My stomach twists. A child, conscripted. Torn from his family because he got scared and magic happened.
"How does it work?" I ask. "The power, I mean. I broke those crystals, but I don't feel different. Don't feel... Awakened."
"Most don't, at first. The power needs a trigger—danger, emotion, desperation. You Awakened during the raid. You just don't remember it consciously."
"But I didn't do anything. Didn't throw fire or lightning or—"
"Didn't you?"
I stop. Think back through the chaos. The fighting, the smoke, the terror. Did something happen? Some moment where reality bent and I didn't notice because everything was already impossible?
A flash of memory surfaces. Me, pinned under a fallen beam in the square. Too heavy to lift. But I'm here now, unbroken. How did I—
The memory scatters like startled birds. Gone before I can grasp it.
"The mind protects itself," Father says, watching my face. "Trauma does strange things to memory. Give it time. The power will manifest again."
"What if I don't want it to?"
He doesn't answer that. We both know it doesn't matter what I want.
After a while, Father stands, touches my shoulder briefly. "Try to sleep. Tomorrow will be long."
He heads upstairs, taking the candle. I remain in the dark kitchen, listening to the embers die, thinking about power I can't remember and a future I never asked for.
Eventually, I return to bed. Sleep doesn't come easy, but it comes.
This time, there are no nightmares.
Just a city of crystal, and a crowned figure whose eyes match mine.
Morning arrives gray and cold. Autumn is giving way to winter, the air sharp with coming frost. I dress in my cleanest clothes—dark trousers, a plain shirt, my one good jacket. Funeral clothes.
Kira is already downstairs when I descend. She's made porridge, watery but hot. We eat in silence. She hasn't said much since the raid. Just goes through the motions, helping rebuild, tending wounded, existing.
The light in her eyes has dimmed.
"You don't have to go," I tell her. "To the funerals. You could stay here."
She shakes her head. "I knew them too."
Fair enough.
The village gathers in the square around mid-morning. Someone cleared away the worst of the debris, but scorch marks remain on the cobblestones. Bloodstains that won't wash out. The crowd is smaller than it should be. Eighteen people gone leaves holes you can feel.

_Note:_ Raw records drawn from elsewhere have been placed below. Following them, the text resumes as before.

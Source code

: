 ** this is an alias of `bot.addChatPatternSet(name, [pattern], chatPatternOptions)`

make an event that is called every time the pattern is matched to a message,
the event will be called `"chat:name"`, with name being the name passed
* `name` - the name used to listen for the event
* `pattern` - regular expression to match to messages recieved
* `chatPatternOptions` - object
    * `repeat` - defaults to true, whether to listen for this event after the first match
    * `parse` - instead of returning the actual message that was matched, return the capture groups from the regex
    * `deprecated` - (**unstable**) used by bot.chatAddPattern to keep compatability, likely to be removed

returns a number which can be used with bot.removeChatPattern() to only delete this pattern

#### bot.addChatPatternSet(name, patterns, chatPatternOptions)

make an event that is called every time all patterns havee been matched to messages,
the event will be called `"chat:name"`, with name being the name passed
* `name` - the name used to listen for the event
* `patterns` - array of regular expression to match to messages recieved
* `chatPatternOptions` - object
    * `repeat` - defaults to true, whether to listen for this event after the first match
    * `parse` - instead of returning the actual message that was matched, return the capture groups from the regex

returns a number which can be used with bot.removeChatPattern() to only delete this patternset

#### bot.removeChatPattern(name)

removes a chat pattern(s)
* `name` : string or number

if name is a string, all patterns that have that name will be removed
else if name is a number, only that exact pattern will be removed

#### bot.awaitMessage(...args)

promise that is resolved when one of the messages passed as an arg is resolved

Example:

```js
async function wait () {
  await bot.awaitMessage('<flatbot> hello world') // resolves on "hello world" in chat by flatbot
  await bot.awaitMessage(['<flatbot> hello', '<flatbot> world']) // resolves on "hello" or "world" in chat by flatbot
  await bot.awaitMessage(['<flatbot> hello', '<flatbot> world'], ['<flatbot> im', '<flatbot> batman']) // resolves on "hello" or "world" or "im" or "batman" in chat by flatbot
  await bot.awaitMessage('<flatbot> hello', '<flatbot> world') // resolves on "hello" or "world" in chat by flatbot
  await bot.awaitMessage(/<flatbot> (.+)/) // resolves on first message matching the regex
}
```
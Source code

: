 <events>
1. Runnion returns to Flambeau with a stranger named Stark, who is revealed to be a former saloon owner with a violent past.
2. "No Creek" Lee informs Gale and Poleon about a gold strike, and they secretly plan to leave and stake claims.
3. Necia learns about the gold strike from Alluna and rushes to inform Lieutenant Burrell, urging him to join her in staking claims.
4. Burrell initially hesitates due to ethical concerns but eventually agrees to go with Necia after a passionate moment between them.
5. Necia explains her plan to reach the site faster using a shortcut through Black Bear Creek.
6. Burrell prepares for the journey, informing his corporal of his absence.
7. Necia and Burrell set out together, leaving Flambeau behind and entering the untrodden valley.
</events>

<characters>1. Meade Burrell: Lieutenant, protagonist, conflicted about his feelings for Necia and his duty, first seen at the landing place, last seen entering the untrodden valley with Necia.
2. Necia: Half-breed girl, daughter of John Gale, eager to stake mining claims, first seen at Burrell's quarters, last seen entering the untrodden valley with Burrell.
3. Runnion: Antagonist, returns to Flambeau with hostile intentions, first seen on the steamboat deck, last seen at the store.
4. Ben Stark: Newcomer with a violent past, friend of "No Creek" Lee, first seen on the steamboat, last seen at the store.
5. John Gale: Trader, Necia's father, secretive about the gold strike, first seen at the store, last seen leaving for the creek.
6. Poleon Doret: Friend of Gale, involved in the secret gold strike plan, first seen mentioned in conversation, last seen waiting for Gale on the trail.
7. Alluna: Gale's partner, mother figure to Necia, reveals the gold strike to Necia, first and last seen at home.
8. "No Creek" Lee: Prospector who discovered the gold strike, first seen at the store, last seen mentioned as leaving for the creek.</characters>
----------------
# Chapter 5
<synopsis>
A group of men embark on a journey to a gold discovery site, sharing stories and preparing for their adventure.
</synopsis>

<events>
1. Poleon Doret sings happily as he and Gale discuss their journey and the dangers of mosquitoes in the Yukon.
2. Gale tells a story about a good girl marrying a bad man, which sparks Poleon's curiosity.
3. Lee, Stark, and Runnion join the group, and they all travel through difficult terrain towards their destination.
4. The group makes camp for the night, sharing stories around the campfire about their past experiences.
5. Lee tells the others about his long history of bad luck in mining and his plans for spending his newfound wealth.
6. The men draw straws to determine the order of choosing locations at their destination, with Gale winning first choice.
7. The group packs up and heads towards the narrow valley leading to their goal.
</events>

The graves are ready—a row of fresh-turned earth at the village cemetery. Captain Erdan speaks first, his words formal and hollow. Then families say their pieces. Some cry. Others stand silent, too empty for tears.

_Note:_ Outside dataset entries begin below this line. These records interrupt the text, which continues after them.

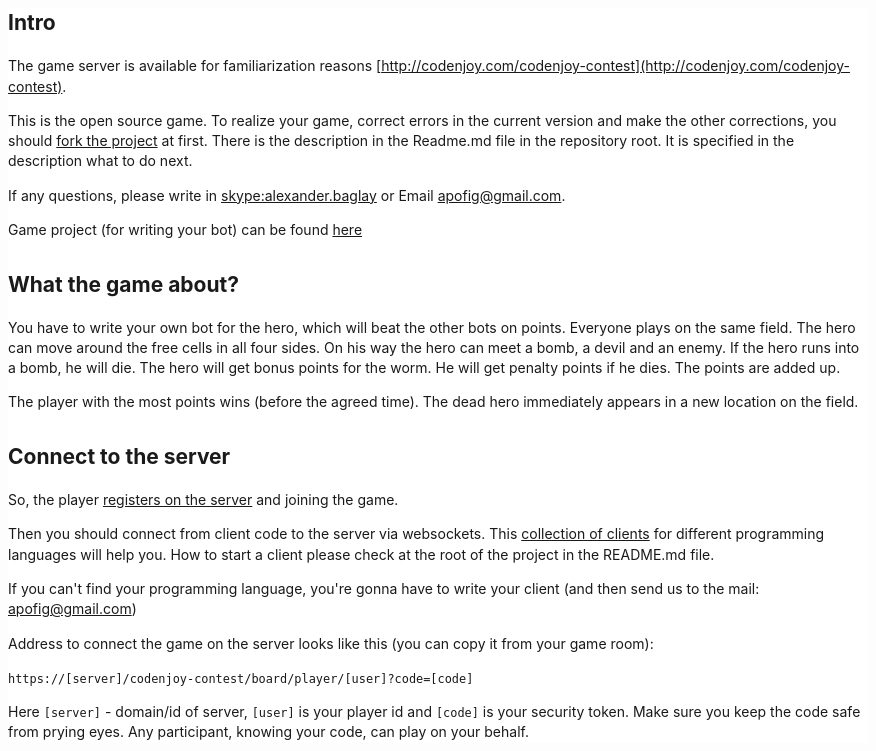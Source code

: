 
<meta charset="UTF-8">

## Intro

The game server is available for familiarization reasons
[http://codenjoy.com/codenjoy-contest](http://codenjoy.com/codenjoy-contest).

This is the open source game. To realize your game, correct errors in the current
version and make the other corrections, you should
[fork the project](https://github.com/codenjoyme/codenjoy) at first.
There is the description in the Readme.md file in the repository root.
It is specified in the description what to do next.

If any questions, please write in [skype:alexander.baglay](skype:alexander.baglay)
or Email [apofig@gmail.com](mailto:apofig@gmail.com).

Game project (for writing your bot) can be 
found [here](https://github.com/codenjoyme/codenjoy-clients.git)

## What the game about?

You have to write your own bot for the hero, which will beat the other bots on points. Everyone plays on the same field. 
The hero can move around the free cells in all four  sides. On his way the hero can meet a bomb, a devil and an enemy. If the hero runs into a bomb, he will die. 
The hero will get bonus points for the worm. He will get penalty points if he dies. 
The points are added up.

The player with the most points wins (before the agreed time). 
The dead hero immediately appears in a new location on the field.

## Connect to the server

So, the player [registers on the server](../../../register?gameName=sample)
and joining the game.

Then you should connect from client code to the server via websockets.
This [collection of clients](https://github.com/codenjoyme/codenjoy-clients.git)
for different programming languages will help you. How to start a
client please check at the root of the project in the README.md file.

If you can't find your programming language, you're gonna
have to write your client (and then send us to the mail:
[apofig@gmail.com](mailto:apofig@gmail.com))

Address to connect the game on the server looks like this (you can
copy it from your game room):

`https://[server]/codenjoy-contest/board/player/[user]?code=[code]`

Here `[server]` - domain/id of server, `[user]` is your player id
and `[code]` is your security token. Make sure you keep the code
safe from prying eyes. Any participant, knowing your code, can
play on your behalf.
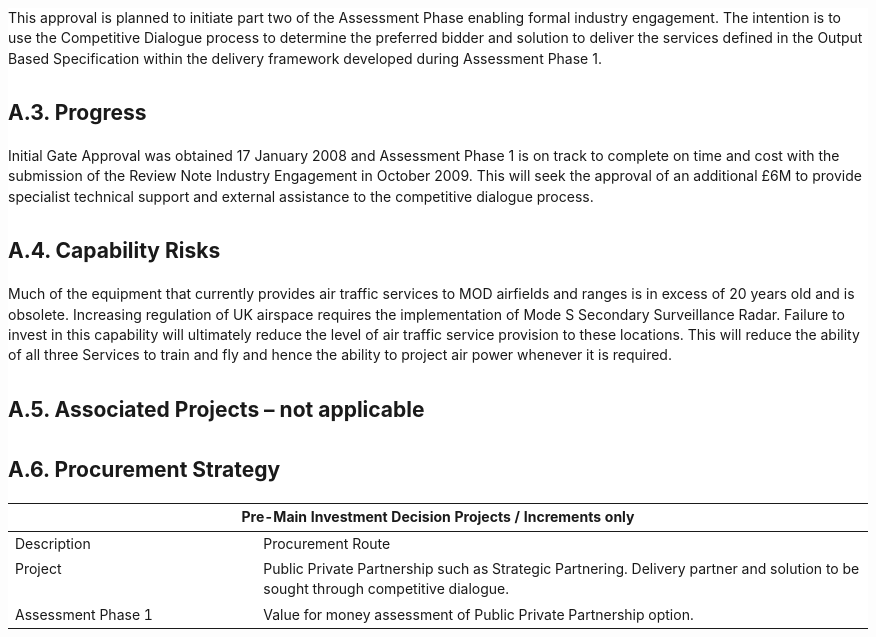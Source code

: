 This approval is planned to initiate part two of the Assessment Phase enabling formal industry engagement. The intention is to use the Competitive Dialogue process to determine the preferred bidder and solution to deliver the services defined in the Output Based Specification within the delivery framework developed during Assessment Phase 1.

## A.3. Progress

Initial Gate Approval was obtained 17 January 2008 and Assessment Phase 1 is on track to complete on time and cost with the submission of the Review Note Industry Engagement in October 2009. This will seek the approval of an additional £6M to provide specialist technical support and external assistance to the competitive dialogue process.

## A.4. Capability Risks

Much of the equipment that currently provides air traffic services to MOD airfields and ranges is in excess of 20 years old and is obsolete. Increasing regulation of UK airspace requires the implementation of Mode S Secondary Surveillance Radar. Failure to invest in this capability will ultimately reduce the level of air traffic service provision to these locations. This will reduce the ability of all three Services to train and fly and hence the ability to project air power whenever it is required.

## A.5. Associated Projects – not applicable

## A.6. Procurement Strategy

<table>
<colgroup>
<col style="width: 28%" />
<col style="width: 16%" />
<col style="width: 19%" />
<col style="width: 16%" />
<col style="width: 18%" />
</colgroup>
<thead>
<tr>
<th colspan="5">Pre-Main Investment Decision Projects /
Increments only</th>
</tr>
</thead>
<tbody>
<tr>
<td>Description</td>
<td colspan="4">Procurement Route</td>
</tr>
<tr>
<td>
Project
</td>
<td colspan="4">
Public Private Partnership such as Strategic Partnering. Delivery partner and solution to be sought through competitive dialogue.
</td>
</tr>
<tr>
<td>
Assessment Phase 1
</td>
<td colspan="4">
Value for money assessment of Public Private Partnership option.
</td>
</tr>
<tr>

Old Gregor gets a grave despite dying in his sleep two nights ago. Heart gave out, the doctor said. But we all know—he survived the raid just to die of exhaustion and grief afterward. That counts.
Mara the baker's daughter speaks for her father, dead trying to protect her. Her voice cracks halfway through and she can't finish. Someone—her aunt, maybe—leads her away gently.

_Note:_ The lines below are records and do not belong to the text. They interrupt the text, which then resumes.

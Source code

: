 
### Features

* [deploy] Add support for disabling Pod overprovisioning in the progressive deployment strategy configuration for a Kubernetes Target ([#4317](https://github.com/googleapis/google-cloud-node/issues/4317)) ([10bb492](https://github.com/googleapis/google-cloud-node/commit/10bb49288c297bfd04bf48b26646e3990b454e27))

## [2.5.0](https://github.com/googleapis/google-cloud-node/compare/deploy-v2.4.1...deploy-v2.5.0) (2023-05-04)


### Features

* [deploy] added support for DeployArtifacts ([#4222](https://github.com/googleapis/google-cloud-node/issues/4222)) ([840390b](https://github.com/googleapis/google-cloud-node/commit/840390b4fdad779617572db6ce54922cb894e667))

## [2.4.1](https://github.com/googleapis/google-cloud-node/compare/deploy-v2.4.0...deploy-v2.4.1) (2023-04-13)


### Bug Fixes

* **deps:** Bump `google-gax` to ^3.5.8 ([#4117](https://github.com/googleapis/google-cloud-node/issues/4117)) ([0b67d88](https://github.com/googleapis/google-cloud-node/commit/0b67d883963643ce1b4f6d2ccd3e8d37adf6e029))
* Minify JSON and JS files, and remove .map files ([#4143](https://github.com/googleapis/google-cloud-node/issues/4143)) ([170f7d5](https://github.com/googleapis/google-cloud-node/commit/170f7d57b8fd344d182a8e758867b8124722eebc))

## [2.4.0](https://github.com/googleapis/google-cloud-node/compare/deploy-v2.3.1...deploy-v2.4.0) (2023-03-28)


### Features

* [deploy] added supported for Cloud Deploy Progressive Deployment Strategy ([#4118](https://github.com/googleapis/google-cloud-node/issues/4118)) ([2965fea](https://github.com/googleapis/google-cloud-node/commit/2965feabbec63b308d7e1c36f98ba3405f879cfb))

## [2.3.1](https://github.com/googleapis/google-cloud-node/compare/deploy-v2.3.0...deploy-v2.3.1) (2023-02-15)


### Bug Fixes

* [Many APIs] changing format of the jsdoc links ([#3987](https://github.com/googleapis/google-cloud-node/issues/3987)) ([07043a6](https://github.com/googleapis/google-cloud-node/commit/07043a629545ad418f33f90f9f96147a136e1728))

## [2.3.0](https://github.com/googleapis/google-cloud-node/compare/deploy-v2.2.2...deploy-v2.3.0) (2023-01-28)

When it's over, we file past the graves. Some leave flowers. Others leave tools or mementos. I have nothing to leave, so I just bow my head and move on.
Kira lingers at one particular grave. Sara, a girl her age who helped at the inn. They were friends. The raiders caught Sara outside, trying to reach her family.
They didn't make it quick.
I wait while Kira says goodbye. Whatever words she speaks are too quiet to hear. Finally, she turns away, face wet but expression empty.
"Ready?" I ask.
She nods.
We walk home through a village that feels like a corpse. People move through the streets, but there's no energy, no life. Just survivors going through motions because stopping means thinking, and thinking means remembering.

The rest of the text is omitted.